#### [Task directions]
Please copy out the lines in the entries that contain "possible".
-- Data records follows --
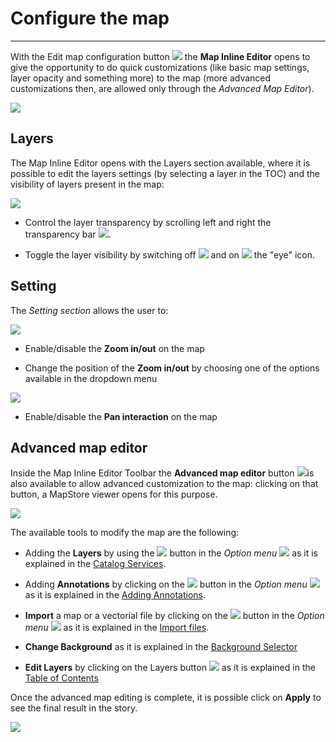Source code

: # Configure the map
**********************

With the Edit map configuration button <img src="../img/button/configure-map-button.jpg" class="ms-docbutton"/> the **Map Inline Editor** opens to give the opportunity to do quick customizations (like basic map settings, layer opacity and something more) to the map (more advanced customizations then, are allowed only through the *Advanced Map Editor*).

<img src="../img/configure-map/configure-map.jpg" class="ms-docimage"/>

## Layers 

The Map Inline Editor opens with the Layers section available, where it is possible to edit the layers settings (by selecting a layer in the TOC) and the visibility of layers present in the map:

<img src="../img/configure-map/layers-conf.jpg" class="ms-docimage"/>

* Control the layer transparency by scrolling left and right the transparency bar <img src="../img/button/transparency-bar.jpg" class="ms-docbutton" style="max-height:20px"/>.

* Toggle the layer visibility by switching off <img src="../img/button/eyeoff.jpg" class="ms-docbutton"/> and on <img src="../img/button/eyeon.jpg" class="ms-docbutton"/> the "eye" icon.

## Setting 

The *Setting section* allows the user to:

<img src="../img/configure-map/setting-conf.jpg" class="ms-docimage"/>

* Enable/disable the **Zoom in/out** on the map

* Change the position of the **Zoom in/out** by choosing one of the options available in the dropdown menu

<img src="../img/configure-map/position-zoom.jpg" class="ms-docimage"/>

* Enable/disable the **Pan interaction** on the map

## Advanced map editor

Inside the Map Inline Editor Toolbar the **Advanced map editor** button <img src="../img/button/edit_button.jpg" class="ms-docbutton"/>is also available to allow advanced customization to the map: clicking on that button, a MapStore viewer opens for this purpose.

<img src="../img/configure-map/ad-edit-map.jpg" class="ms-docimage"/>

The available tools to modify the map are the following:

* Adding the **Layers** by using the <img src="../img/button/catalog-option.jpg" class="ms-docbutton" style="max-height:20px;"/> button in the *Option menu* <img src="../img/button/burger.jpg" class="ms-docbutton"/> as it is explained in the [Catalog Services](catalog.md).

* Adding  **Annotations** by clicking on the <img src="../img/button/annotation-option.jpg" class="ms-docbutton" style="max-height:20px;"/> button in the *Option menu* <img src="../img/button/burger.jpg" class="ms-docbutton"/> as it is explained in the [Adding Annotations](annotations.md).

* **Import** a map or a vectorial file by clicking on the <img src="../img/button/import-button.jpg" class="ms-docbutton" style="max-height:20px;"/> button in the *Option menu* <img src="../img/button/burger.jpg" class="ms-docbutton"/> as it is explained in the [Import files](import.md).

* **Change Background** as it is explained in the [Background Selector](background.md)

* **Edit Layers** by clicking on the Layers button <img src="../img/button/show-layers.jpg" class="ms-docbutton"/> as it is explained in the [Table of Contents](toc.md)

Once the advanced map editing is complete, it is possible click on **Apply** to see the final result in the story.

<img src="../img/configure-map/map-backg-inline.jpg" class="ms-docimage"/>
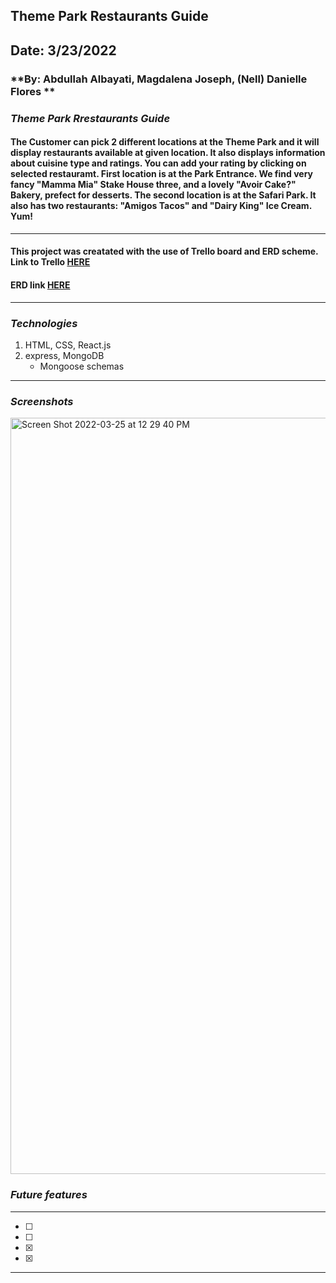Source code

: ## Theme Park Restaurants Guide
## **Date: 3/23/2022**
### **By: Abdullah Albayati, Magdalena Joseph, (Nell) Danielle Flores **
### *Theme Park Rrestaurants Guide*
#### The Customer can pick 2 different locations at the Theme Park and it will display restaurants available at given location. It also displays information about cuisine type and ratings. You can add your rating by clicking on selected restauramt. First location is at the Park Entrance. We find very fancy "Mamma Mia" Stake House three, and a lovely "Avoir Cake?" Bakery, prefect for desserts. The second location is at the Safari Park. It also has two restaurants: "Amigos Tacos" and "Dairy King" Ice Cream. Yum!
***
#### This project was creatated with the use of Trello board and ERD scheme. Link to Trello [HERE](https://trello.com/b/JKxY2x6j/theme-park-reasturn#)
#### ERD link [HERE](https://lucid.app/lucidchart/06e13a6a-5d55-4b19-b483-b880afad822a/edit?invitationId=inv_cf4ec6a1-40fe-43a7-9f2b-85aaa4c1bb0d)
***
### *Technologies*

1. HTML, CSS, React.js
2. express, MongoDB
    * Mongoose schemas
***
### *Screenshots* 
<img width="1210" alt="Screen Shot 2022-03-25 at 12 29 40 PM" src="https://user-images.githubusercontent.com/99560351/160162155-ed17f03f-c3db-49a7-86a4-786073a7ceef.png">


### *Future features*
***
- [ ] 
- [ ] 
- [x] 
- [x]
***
-- Data records concluded --
-- Data records follows --
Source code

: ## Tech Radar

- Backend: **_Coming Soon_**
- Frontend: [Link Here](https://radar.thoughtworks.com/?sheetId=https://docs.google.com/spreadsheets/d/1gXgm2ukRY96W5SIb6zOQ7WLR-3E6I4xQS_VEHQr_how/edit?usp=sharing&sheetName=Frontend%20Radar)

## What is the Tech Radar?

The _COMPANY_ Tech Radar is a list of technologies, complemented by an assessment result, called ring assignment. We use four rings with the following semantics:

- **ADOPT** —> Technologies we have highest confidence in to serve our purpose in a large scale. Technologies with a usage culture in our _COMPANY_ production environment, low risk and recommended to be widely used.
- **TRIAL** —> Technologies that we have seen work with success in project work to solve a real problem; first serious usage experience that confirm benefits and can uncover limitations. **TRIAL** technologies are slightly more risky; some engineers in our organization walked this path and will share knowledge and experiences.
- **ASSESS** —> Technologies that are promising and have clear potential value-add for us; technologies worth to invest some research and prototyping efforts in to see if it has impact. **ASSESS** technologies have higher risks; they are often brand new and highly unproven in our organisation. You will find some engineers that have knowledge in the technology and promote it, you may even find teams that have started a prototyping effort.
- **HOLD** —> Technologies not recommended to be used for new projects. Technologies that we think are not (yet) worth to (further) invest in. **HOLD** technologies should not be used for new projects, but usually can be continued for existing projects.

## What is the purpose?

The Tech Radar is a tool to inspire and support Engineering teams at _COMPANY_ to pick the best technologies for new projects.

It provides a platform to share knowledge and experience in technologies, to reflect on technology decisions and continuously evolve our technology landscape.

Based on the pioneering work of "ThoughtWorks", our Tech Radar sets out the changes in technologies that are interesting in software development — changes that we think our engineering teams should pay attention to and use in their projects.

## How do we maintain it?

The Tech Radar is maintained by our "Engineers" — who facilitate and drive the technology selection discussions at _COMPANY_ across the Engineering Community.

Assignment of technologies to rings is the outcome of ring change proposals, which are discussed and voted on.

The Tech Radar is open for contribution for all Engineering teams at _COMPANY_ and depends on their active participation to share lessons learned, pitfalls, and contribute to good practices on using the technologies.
-- Data records concluded --
#### [Exercise response]
The Map Inline Editor opens with the Layers section available, where it is possible to edit the layers settings (by selecting a layer in the TOC) and the visibility of layers present in the map:
Once the advanced map editing is complete, it is possible click on **Apply** to see the final result in the story.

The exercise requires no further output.